King Arthur – Il potere della spada, l’epica dei cavalieri trasformata in un mediocre fumetto fantasy

Il costoso film di Guy Ritchie con Charlie Hunnam rilegge la storia di Re Artù e dei cavalieri della Tavola rotonda. Invece del fascino del meraviglioso medievale ci sono troppi effetti speciali, che spengono la fantasia invece di stimolarla. E arriva la bocciatura del botteghino.

King Arthur - Il potere della spada con Charlie Hunnam

INTERAZIONI: 15

Dopo un’uscita  prevista inizialmente a metà 2016, King Arthur – Il potere della spada di Guy Ritchie con Charlie Hunnam (costo 175 milioni di dollari) è giunto al lancio mondiale nella prima metà di maggio 2017. Tanta attesa non ha portato bene al film, che dopo il primo weekend s’è già guadagnato l’appellativo di primo grande flop della stagione, con un incasso sul mercato statunitense di appena 14 milioni di dollari e una trentina su quello internazionale. Così di epico nella nuova versione della storia di re Artù e dei cavalieri della Tavola rotonda sembra esserci solo il fallimento, che mette decisamente in forse l’idea di dar vita all’ennesimo franchise.

La storia reinterpreta a dir poco liberamente la vicenda del ciclo arturiano, tante volte portato sullo schermo, da Disney alla rilettura ecologica di John Boorman, sino ai raffinati Bresson e Rohmer. In King Arthur il bambino Artù viene salvato dal padre, il re Uther Pendragon (Eric Bana), che lo sottrae alle grinfie del malvagio fratello Vortigern (un Jude Law di sadismo scespiriano), che l’ha detronizzato. Il piccolo cresce orfano a Londinium e la scuola della strada lo trasforma in un criminale, gestore d’un bordello e capo carismatico d’una banda di simpatici malfattori. Ma il suo destino è un altro. Artù riesce a estrarre la spada magica del padre dalla roccia nella quale è conficcata dal giorno della morte del re. E sebbene faccia di tutto per rifiutare il ruolo che l’alto lignaggio gli assegna per natura, grazie all’aiuto di una maga (Àstrid Bergès-Frisbey) e d’un gruppo di partigiani  accetta alla fine l’investitura e sferra da condottiero dei ribelli l’attacco contro Vortigern.

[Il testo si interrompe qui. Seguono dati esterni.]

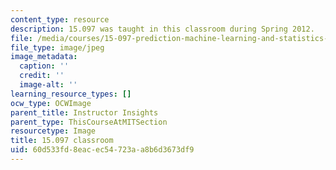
 ```yaml
---
content_type: resource
description: 15.097 was taught in this classroom during Spring 2012.
file: /media/courses/15-097-prediction-machine-learning-and-statistics-spring-2012/60d533fd8eacec54723aa8b6d3673df9_15.097_classroom.jpg
file_type: image/jpeg
image_metadata:
  caption: ''
  credit: ''
  image-alt: ''
learning_resource_types: []
ocw_type: OCWImage
parent_title: Instructor Insights
parent_type: ThisCourseAtMITSection
resourcetype: Image
title: 15.097 classroom
uid: 60d533fd-8eac-ec54-723a-a8b6d3673df9
---
```


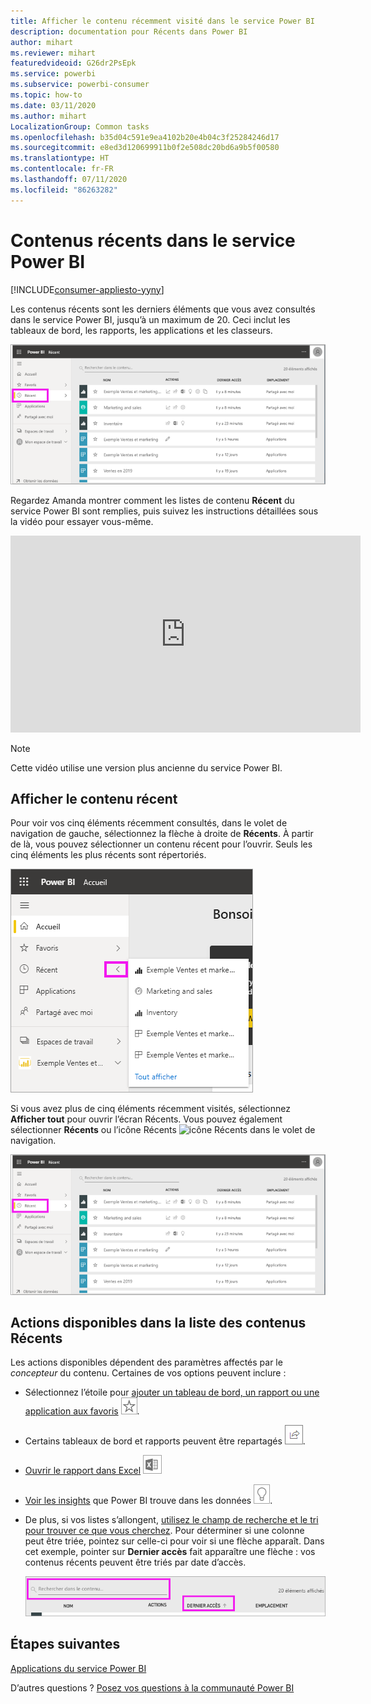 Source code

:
 ```yaml
---
title: Afficher le contenu récemment visité dans le service Power BI
description: documentation pour Récents dans Power BI
author: mihart
ms.reviewer: mihart
featuredvideoid: G26dr2PsEpk
ms.service: powerbi
ms.subservice: powerbi-consumer
ms.topic: how-to
ms.date: 03/11/2020
ms.author: mihart
LocalizationGroup: Common tasks
ms.openlocfilehash: b35d04c591e9ea4102b20e4b04c3f25284246d17
ms.sourcegitcommit: e8ed3d120699911b0f2e508dc20bd6a9b5f00580
ms.translationtype: HT
ms.contentlocale: fr-FR
ms.lasthandoff: 07/11/2020
ms.locfileid: "86263282"
---
```

# <a name="recent-content-in-the-power-bi-service"></a>Contenus **récents** dans le service Power BI

[!INCLUDE[consumer-appliesto-yyny](../includes/consumer-appliesto-yyny.md)]

Les contenus récents sont les derniers éléments que vous avez consultés dans le service Power BI, jusqu’à un maximum de 20.  Ceci inclut les tableaux de bord, les rapports, les applications et les classeurs.

![fenêtre Contenu récent](./media/end-user-recent/power-bi-recent.png)

Regardez Amanda montrer comment les listes de contenu **Récent** du service Power BI sont remplies, puis suivez les instructions détaillées sous la vidéo pour essayer vous-même.

<iframe width="560" height="315" src="https://www.youtube.com/embed/G26dr2PsEpk" frameborder="0" allowfullscreen></iframe>

> [!NOTE]
> Cette vidéo utilise une version plus ancienne du service Power BI.

## <a name="display-recent-content"></a>Afficher le contenu récent
Pour voir vos cinq éléments récemment consultés, dans le volet de navigation de gauche, sélectionnez la flèche à droite de **Récents**.  À partir de là, vous pouvez sélectionner un contenu récent pour l’ouvrir. Seuls les cinq éléments les plus récents sont répertoriés.

![menu volant Contenu récent](./media/end-user-recent/power-bi-recent-flyout.png)

Si vous avez plus de cinq éléments récemment visités, sélectionnez **Afficher tout** pour ouvrir l’écran Récents. Vous pouvez également sélectionner **Récents** ou l’icône Récents ![icône Récents](./media/end-user-recent/power-bi-icon.png) dans le volet de navigation.

![afficher tout le contenu récent](./media/end-user-recent/power-bi-recent.png)

## <a name="actions-available-from-the-recent-content-list"></a>Actions disponibles dans la liste des contenus **Récents**
Les actions disponibles dépendent des paramètres affectés par le *concepteur* du contenu. Certaines de vos options peuvent inclure :
* Sélectionnez l’étoile pour [ajouter un tableau de bord, un rapport ou une application aux favoris](end-user-favorite.md) ![étoile](./media/end-user-shared-with-me/power-bi-star-icon.png).
* Certains tableaux de bord et rapports peuvent être repartagés  ![Icône de partage](./media/end-user-shared-with-me/power-bi-share-icon-new.png).
* [Ouvrir le rapport dans Excel](end-user-export.md) ![icône Exporter vers Excel](./media/end-user-shared-with-me/power-bi-excel.png) 
* [Voir les insights](end-user-insights.md) que Power BI trouve dans les données ![icône Insights](./media/end-user-shared-with-me/power-bi-insights.png).
* De plus, si vos listes s’allongent, [utilisez le champ de recherche et le tri pour trouver ce que vous cherchez](end-user-search-sort.md). Pour déterminer si une colonne peut être triée, pointez sur celle-ci pour voir si une flèche apparaît. Dans cet exemple, pointer sur **Dernier accès** fait apparaître une flèche : vos contenus récents peuvent être triés par date d’accès. 

    ![Trier tous les contenus récents](./media/end-user-recent/power-bi-recent-sort.png)


## <a name="next-steps"></a>Étapes suivantes
[Applications du service Power BI](end-user-apps.md)

D’autres questions ? [Posez vos questions à la communauté Power BI](https://community.powerbi.com/)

In King Arthur – Il potere della spada Guy Ritchie inietta il suo stile veloce e adrenalinico (marchio di fabbrica dai tempi del brillante Lock & Stock), ma stavolta non gli riesce l’operazione, andata a segno col dittico di Sherlock Holmes, di disinibito aggiornamento stilistico di un classico adattato ai gusti del pubblico contemporaneo. Colpa certamente anche del protagonista Charlie Hunnam, né carismatico né particolarmente accattivante. Ma è tutto il film a non funzionare, con la sua scontata traduzione del meraviglioso della letteratura cavalleresca nella fantasmagoria di effetti speciali che ingombrano un racconto il cui tono, alla fine, occhieggia inevitabilmente al vocabolario fantasy impostosi nell’ultimo quindicennio (dal Signore degli Anelli a Game of Thrones).

In King Arthur il protagonista si oppone al suo destino manifesto, apparentemente per egoismo. Ma le vere ragioni sono legate a insicurezze e traumi che potranno essere risolti solo entrando in contatto con le proprie paure – in un percorso di apprendistato da svolgersi, secondo un topos caratteristico dei racconti cavallereschi, attraversando lo spazio simbolico altro e pericoloso del bosco. Ma questo aspetto – l‘uomo in lotta con se stesso -, così come tutta l’enfatica battaglia finale, è raccontato senza sottigliezze, con un gusto della narrazione gridato e posticcio capace, per una volta, di mettere d’accordo critici e pubblico. Che l’hanno sonoramente bocciato.